After a quick session with one of the tutors and a kind fellow student it was clear that I did not grasp the grammar and syntax on an almost fundamental level. The construction of the commands made no sense to me and that became a barrier to the next step, of knowing what the commands were and how to ask for what I wanted. Added to that, I could not ‘see’ the data or the commands which meant I couldn’t work backwards or forwards on interpreting successful commands and how they interface with SQL.

I managed to get a few of the tasks done but even that became guesswork based on mutilation of successful commands as opposed to creating a command that would work from scratch. Deeply frustrating and the successful and elegant tables I could see on other machines by my fellow classmates made it worse as I couldn’t really see why I didn’t get SQL.

I will have another bash at this but I have to admit that my enthusiasm for another session is low. The chances of ever having to interrogate an SQL database like this are very low and it was so difficult I don’t want to waste any more time. I would like to understand it and master it at a basic level but will have to convince myself it's worth it first.
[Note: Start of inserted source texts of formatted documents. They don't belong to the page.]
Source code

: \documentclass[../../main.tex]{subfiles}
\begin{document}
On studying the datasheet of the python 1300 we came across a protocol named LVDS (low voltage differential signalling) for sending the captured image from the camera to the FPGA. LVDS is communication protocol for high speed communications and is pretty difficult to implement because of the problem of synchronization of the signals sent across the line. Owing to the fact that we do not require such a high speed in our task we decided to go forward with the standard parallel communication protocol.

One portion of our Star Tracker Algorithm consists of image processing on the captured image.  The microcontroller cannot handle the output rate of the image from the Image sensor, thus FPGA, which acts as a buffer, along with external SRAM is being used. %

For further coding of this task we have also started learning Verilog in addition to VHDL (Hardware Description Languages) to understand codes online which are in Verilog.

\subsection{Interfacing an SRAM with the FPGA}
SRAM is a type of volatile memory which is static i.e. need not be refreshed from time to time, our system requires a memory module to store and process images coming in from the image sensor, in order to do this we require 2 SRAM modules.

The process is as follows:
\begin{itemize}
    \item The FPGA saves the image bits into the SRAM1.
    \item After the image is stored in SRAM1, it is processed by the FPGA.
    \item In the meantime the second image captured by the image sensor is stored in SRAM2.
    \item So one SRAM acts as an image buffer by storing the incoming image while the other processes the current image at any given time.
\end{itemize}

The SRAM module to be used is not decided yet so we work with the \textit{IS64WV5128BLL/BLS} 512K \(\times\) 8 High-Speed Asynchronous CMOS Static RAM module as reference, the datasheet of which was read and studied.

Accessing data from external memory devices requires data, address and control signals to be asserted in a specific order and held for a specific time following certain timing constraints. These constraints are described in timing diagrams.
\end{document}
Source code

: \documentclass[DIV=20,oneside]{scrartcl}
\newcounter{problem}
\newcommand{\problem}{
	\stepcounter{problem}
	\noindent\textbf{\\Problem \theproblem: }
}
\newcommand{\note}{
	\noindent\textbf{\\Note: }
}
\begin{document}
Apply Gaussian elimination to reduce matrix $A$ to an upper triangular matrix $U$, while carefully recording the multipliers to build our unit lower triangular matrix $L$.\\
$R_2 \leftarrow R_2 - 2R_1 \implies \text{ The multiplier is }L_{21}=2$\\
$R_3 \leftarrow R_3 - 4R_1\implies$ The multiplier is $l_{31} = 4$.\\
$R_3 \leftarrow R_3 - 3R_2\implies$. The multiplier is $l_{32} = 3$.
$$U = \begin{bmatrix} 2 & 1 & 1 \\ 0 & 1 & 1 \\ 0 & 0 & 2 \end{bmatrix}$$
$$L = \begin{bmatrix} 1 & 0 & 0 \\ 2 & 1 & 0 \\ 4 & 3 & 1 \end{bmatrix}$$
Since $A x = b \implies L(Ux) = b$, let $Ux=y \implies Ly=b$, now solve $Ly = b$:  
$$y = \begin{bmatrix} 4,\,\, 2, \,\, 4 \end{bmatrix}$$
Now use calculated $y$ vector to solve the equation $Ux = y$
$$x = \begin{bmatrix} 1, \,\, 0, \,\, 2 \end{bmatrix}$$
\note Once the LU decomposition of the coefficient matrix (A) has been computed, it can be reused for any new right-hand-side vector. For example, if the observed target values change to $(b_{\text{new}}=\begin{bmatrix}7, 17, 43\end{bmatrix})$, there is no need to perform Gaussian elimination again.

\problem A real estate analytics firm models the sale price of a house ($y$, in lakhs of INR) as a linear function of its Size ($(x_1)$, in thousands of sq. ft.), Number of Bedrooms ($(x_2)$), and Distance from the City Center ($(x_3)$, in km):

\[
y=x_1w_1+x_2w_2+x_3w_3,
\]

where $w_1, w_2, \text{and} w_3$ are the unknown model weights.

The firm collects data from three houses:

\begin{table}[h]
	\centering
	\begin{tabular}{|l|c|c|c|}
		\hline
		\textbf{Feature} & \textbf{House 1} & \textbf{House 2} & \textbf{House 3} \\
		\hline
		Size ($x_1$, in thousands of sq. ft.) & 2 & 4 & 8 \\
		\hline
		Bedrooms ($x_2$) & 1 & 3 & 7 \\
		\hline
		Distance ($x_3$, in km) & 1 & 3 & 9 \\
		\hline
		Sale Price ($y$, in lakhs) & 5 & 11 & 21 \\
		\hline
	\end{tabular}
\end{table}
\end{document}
On a brighter note my new suit was fantastic.

Monday, 10 October 2011

HTM Hell

There has been a small hiatus, my loyal readership, as I had a very busy week and could not quite crack the HTML task in DITA. I managed to get all the pages up and viewable after following some advice from a tutor and I also crowd sourced some answers from others on the message boards.

But I still could still not get the images to show up. Once again the answers were on the message boards and I had to copy the picture files over to the W drive to make them appear. A clash between relative and absolute links had seemed to be the issue and low and behold it was.

A quick copy across and there I was. It looks like a personal website from when I was first on the information superhighway back in the early nineties. Sparse, plenty of bone white screen, not very well adjusted and pretty dull. But it is still up there and the links between all sites work with the pictures and that can only be called a victory.

As well as managing to get that page up, this has shown me the value of the course message boards. There’s currently talk of arranging a visit to Kings and some sort of social gathering which is all good and the assistance available via tutors and other students has already proved its worth beyond doubt. Hopefully I’ll be able to help out some others as the course goes on.

Unfortunately I have to go to my tailors to pick up a new suit tonight so will miss any first post lecture drinks, but hope to make any future meet ups. Just who are most of these people I am surrounded by on a Monday...?

Now we have moved to databases and SQL. Familiar terms from my time at Nokia but I never cracked those books open. I think I understand the basics of it and have an intellectual understanding of database construction and interrogation but the proof is in the eating of the pudding.

Just looking at the end tasks, this is going to take some more skull power to solve, so in I go to SQL Land, population millions of bits of data.